-- Your goal --
Search the records for the string "applications". Copy each line where it occurs.
+++ Exercise inputs
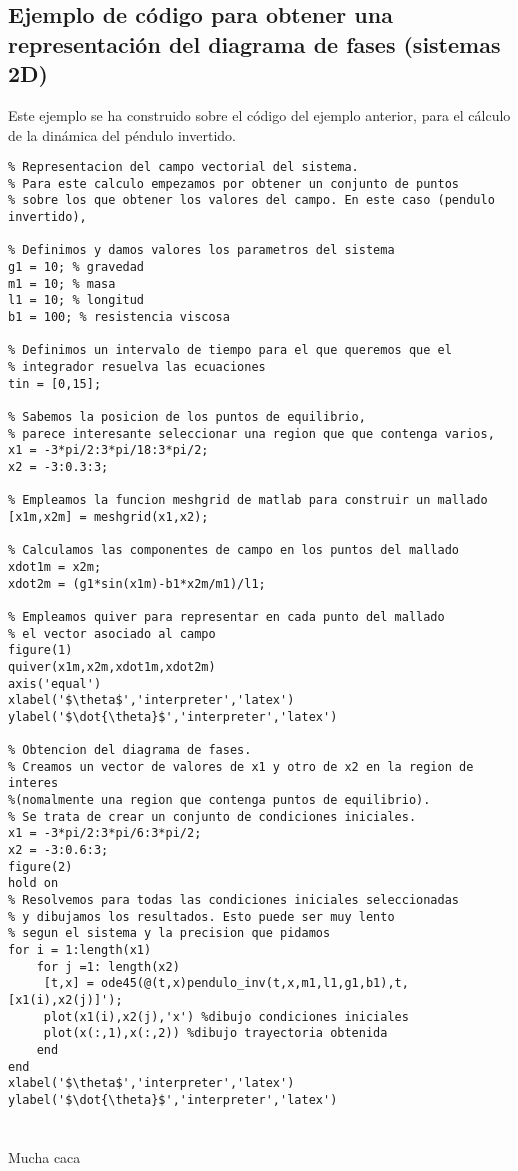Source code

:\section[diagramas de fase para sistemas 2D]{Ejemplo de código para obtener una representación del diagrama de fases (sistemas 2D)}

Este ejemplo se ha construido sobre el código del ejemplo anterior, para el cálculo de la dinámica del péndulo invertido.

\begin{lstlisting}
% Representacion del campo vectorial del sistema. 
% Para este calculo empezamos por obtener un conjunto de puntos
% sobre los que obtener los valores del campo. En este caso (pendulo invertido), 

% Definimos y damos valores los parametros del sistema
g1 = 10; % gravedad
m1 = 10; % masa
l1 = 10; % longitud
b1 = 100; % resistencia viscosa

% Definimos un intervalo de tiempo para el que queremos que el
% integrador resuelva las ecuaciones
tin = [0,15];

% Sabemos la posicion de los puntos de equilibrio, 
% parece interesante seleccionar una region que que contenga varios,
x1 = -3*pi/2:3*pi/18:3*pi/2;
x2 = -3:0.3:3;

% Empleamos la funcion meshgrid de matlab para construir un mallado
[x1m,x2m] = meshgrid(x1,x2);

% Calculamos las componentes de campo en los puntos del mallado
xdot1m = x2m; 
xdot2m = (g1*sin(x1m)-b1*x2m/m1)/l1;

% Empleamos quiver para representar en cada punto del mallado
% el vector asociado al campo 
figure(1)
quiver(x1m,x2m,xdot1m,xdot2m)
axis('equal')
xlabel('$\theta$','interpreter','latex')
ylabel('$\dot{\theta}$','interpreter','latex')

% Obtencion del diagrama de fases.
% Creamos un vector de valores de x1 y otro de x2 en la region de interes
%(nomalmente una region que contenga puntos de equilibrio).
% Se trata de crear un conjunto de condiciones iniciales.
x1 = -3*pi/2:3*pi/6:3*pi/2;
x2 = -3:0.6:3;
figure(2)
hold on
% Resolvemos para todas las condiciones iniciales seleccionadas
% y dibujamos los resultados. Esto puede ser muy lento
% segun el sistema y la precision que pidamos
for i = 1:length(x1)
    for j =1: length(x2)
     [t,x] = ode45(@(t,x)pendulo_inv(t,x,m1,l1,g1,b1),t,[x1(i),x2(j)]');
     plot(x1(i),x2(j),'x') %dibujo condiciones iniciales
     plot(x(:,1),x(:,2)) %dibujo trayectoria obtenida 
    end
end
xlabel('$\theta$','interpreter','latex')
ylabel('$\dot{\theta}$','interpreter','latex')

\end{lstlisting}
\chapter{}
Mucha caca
++++++
+++ Exercise inputs
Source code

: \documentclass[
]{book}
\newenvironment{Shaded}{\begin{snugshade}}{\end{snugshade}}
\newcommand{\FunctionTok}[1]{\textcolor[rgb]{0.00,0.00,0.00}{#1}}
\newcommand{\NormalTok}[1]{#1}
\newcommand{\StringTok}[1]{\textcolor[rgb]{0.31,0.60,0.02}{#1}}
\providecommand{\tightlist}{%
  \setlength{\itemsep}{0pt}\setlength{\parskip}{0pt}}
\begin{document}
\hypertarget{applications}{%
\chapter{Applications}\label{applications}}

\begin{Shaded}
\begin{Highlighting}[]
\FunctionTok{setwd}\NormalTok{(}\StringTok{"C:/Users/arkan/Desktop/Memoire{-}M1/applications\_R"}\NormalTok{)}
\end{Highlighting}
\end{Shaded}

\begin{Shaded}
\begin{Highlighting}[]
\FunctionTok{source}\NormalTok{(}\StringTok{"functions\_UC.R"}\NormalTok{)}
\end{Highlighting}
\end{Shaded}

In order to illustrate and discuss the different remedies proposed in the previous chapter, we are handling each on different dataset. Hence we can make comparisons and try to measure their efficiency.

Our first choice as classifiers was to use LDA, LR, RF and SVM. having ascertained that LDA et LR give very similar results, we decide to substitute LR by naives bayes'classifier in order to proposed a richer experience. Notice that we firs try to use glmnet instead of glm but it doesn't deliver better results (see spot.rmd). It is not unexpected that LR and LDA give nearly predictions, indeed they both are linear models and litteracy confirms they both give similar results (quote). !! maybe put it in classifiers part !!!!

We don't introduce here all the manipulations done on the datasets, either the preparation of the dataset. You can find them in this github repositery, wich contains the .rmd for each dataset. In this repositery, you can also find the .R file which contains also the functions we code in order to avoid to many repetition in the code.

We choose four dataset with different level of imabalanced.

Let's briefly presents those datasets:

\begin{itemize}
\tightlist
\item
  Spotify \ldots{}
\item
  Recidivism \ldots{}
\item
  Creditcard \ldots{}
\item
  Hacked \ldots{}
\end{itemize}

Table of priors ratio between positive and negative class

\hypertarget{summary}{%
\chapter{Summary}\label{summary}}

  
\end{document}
++++++
+++ Exercise inputs
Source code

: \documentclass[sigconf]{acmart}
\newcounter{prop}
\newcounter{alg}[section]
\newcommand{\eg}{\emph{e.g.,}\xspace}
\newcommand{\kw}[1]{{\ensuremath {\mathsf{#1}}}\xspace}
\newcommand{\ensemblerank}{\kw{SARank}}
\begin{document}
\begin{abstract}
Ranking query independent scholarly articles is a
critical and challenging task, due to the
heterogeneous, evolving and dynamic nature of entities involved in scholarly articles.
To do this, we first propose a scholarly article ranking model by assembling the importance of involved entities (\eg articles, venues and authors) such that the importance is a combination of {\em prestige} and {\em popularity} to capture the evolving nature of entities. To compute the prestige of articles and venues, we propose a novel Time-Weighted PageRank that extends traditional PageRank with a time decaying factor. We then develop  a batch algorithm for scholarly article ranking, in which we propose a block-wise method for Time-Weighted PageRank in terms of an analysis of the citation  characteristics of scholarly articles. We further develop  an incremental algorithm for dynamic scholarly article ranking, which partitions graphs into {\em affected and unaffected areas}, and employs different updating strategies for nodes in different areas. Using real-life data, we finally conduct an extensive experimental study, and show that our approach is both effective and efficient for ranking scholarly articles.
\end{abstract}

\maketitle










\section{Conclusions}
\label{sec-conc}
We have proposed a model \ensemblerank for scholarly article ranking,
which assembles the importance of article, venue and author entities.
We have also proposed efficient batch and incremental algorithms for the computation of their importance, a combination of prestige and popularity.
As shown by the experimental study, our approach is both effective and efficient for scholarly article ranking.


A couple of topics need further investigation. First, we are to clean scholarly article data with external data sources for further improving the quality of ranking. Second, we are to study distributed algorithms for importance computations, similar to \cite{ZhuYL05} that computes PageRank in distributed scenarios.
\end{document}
++++++
-- Output below --
\hypertarget{applications}{%
\chapter{Applications}\label{applications}}
\FunctionTok{setwd}\NormalTok{(}\StringTok{"C:/Users/arkan/Desktop/Memoire{-}M1/applications\_R"}\NormalTok{)}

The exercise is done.